Religion
- Affiliation: Orthodox Judaism
- Ecclesiastical or organizational status: Synagogue
- Leadership: Rabbi Mordechai Gutnick
- Status: Active

Location
- Location: 39 Dickens Street, Elwood, Melbourne, Victoria
- Country: Australia
- Interactive map of Elwood Talmud Torah Hebrew Congregation Elwood Synagogue / Elwood Shule
- Coordinates: 37°52′23″S 144°59′1″E﻿ / ﻿37.87306°S 144.98361°E

Architecture
- Established: 1931; 95 years ago
- Completed: 1957 (Dickens Street)

Website
- ww.elwoodshule.org

= Elwood Talmud Torah Hebrew Congregation =

The Elwood Talmud Torah Hebrew Congregation (ק"ק בית אברהם), also known as Elwood Synagogue or Elwood Shule, is a historically significant Orthodox synagogue located in the Melbourne suburb of Elwood, Victoria, Australia.
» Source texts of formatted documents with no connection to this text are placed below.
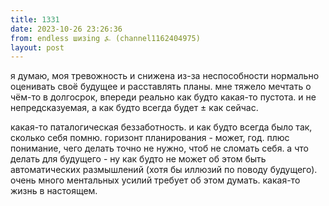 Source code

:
 ```yaml
---
title: 1331
date: 2023-10-26 23:26:36
from: endless шизing ⍼ (channel1162404975)
layout: post
---
```


я думаю, моя тревожность и снижена из-за неспособности нормально оценивать своё будущее и расставлять планы. мне тяжело мечтать о чём-то в долгосрок, впереди реально как будто какая-то пустота. и не непредсказуемая, а как будто всегда будет ± как сейчас.

какая-то паталогическая беззаботность. и как будто всегда было так, сколько себя помню. горизонт планирования - может, год. плюс понимание, чего делать точно не нужно, чтоб не сломать себя. а что делать для будущего - ну как будто не может об этом быть автоматических размышлений (хотя бы иллюзий по поводу будущего). очень много ментальных усилий требует об этом думать. какая-то жизнь в настоящем.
The congregation played an important role in accommodating Melbourne's large population of Jewish Holocaust survivors following World War II.

==Overview==
The congregation was formed around 1931 or 1932 as a prayer service in a private home. In 1938 the congregation moved to 40 Mitford Street where a part-time Talmud Torah was established in addition to regular prayer services. Prior to World War II the congregation grew with the arrival of Jewish European immigrants. In 1939-40 several members broke away and formed their own congregation, later known as the Adass Israel Congregation.
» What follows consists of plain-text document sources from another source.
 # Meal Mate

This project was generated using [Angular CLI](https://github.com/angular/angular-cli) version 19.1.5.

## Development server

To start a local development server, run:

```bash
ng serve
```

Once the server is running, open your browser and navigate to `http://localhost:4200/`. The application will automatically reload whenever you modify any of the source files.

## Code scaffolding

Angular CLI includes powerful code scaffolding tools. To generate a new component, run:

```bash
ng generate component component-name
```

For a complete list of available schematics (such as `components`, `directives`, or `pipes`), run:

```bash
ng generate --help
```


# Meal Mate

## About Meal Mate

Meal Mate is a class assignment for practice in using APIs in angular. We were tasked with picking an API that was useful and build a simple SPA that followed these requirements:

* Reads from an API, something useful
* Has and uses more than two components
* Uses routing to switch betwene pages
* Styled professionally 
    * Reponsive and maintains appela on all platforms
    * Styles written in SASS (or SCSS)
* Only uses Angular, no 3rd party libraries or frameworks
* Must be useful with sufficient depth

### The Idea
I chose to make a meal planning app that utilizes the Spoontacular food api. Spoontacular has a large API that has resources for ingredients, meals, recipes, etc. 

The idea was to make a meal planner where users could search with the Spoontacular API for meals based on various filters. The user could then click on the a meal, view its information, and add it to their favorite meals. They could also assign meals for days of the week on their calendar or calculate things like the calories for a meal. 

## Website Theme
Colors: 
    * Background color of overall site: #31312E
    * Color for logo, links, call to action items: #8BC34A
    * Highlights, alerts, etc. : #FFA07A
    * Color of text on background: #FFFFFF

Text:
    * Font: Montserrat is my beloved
Elwood Shule flourished during and especially following World War II, as a large number of Jewish Holocaust survivors settled in the area. Services took place in halls in Acland Street, St Kilda, and Hennessy Avenue, Elwood during peak periods, before larger premises were acquired at 26 Avoca Avenue in 1942.
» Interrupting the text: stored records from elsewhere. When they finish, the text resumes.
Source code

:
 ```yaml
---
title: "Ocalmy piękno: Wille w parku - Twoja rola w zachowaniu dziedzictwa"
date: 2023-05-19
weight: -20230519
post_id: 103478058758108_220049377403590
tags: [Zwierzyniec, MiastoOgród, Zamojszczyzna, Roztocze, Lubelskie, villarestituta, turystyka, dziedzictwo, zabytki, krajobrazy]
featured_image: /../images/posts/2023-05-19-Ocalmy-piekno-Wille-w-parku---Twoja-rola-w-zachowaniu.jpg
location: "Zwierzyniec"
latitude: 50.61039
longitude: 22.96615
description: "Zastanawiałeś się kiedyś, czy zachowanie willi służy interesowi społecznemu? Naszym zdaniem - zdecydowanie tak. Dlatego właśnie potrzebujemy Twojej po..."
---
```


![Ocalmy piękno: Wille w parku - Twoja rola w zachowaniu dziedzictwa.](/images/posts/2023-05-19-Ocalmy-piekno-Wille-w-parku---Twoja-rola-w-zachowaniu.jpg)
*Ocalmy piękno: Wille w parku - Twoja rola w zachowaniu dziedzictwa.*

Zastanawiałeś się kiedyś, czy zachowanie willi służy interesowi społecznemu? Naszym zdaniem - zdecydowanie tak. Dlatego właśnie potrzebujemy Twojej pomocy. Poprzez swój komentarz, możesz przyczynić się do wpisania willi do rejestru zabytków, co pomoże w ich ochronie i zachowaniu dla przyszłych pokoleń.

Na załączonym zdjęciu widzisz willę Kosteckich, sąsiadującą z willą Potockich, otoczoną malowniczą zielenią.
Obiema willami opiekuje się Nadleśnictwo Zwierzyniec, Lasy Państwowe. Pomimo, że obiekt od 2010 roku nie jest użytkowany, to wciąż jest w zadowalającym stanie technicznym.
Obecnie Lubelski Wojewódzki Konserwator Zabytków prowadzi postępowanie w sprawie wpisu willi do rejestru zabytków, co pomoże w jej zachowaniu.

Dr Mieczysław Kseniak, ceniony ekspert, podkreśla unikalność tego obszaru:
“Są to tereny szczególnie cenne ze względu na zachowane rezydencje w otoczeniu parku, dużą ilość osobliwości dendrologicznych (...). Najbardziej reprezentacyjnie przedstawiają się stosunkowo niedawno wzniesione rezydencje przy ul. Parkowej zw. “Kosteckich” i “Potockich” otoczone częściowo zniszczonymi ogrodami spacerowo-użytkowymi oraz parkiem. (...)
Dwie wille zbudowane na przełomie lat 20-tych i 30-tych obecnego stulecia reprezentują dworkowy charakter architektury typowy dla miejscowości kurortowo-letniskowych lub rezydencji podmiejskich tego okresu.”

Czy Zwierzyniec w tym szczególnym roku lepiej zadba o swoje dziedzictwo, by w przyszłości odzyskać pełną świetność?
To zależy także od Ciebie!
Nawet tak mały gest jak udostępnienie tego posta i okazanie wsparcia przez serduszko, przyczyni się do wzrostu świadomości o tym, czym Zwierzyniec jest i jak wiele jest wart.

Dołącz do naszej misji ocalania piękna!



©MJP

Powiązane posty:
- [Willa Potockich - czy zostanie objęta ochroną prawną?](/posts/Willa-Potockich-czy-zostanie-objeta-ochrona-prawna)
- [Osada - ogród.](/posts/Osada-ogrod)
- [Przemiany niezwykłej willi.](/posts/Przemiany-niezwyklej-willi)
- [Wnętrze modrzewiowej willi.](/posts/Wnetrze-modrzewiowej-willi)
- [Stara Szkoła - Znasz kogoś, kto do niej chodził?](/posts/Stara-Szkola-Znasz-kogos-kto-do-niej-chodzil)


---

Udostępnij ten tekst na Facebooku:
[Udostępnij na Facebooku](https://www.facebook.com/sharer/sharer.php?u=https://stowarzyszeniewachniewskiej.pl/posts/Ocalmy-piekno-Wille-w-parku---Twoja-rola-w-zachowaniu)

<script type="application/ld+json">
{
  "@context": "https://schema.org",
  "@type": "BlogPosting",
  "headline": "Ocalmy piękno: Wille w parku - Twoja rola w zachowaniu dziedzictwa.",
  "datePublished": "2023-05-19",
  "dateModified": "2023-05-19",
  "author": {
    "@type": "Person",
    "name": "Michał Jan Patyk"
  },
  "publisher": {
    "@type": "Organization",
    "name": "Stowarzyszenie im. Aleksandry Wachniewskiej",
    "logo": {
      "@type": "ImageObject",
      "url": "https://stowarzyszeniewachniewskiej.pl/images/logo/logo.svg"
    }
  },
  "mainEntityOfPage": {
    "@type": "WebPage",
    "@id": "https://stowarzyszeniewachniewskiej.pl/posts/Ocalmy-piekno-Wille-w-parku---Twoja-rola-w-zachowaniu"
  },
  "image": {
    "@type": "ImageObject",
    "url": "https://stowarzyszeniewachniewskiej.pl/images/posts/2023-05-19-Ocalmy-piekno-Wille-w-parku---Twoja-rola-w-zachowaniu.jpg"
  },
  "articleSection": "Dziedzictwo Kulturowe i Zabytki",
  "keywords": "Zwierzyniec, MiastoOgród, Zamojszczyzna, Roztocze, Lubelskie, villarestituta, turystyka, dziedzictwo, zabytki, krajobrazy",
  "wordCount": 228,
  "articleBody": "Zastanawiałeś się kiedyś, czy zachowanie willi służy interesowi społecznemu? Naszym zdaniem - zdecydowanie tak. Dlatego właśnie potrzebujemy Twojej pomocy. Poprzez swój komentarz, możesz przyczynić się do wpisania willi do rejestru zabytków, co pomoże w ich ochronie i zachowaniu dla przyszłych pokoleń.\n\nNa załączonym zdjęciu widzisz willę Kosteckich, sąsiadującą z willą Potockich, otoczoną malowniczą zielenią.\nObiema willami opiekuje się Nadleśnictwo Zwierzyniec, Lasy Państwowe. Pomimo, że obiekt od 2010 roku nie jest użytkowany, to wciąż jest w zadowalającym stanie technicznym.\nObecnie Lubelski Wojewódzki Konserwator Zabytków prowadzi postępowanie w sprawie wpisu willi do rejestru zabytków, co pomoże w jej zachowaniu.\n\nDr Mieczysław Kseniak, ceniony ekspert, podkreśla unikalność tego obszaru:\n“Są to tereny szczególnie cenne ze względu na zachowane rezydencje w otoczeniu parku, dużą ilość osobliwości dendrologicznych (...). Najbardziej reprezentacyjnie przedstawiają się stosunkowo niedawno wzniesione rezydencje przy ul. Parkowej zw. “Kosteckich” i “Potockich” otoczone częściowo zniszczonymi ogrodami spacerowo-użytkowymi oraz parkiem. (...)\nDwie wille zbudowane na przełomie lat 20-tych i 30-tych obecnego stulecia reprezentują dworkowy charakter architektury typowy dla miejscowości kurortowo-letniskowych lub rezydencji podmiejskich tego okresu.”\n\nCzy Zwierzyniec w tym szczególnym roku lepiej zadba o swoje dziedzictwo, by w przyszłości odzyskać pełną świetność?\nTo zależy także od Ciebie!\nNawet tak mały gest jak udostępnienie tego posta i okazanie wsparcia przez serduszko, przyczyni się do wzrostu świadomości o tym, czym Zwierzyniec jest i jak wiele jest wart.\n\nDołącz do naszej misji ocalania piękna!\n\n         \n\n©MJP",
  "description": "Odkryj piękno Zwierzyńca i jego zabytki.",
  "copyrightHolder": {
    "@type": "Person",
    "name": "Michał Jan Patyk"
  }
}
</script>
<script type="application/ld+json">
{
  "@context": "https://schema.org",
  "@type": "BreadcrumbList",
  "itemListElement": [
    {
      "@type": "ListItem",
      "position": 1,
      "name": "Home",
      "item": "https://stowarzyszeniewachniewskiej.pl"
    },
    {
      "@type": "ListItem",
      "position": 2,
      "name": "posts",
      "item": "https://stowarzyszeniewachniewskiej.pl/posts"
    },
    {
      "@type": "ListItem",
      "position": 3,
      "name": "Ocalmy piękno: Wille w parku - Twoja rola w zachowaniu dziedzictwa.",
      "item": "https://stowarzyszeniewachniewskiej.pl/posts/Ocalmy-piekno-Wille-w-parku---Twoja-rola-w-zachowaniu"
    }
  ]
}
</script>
The synagogue's current site, at 39 Dickens Street, was purchased in the early 1950s by synagogue President Abe Sicree. A new synagogue building was constructed and dedicated at the site in 1957, in time for the High Holidays of that year. The following year Rabbi Chaim Gutnick was appointed Chief Minister of the synagogue, a position he held for some forty-five years until his retirement in 2003. A new school campus was constructed on synagogue premises by Moriah College of Elwood in the early 1960s. Following Moriah College's demise the campus was occupied by Mt Scopus Memorial College and later Yesodei HaTorah College. In 1973 the synagogue building was renovated and expanded to a seating capacity of 1068. In 2003 Rabbi Mordechai Gutnick succeeded his father Chaim as Chief Minister of the congregation.

In 2008 the Elwood Talmud Torah Hebrew Congregation celebrated its 75th anniversary. Federal member for Melbourne Ports Michael Danby, an Elwood resident, marked the occasion by paying tribute to the congregation in a speech before Australian Parliament on 16 October 2008, saying,
"It is very fortuitous, when viewed in retrospect, that this congregation was formed by central and east European migrants prior to the Second World War. These were the very people who were able to look after the refugees and the displaced persons who came off the ships after the Second World War and who, subsequently, filled the pews at this very special Shule."
 A similar tribute was delivered before Victorian Parliament by Martin Foley.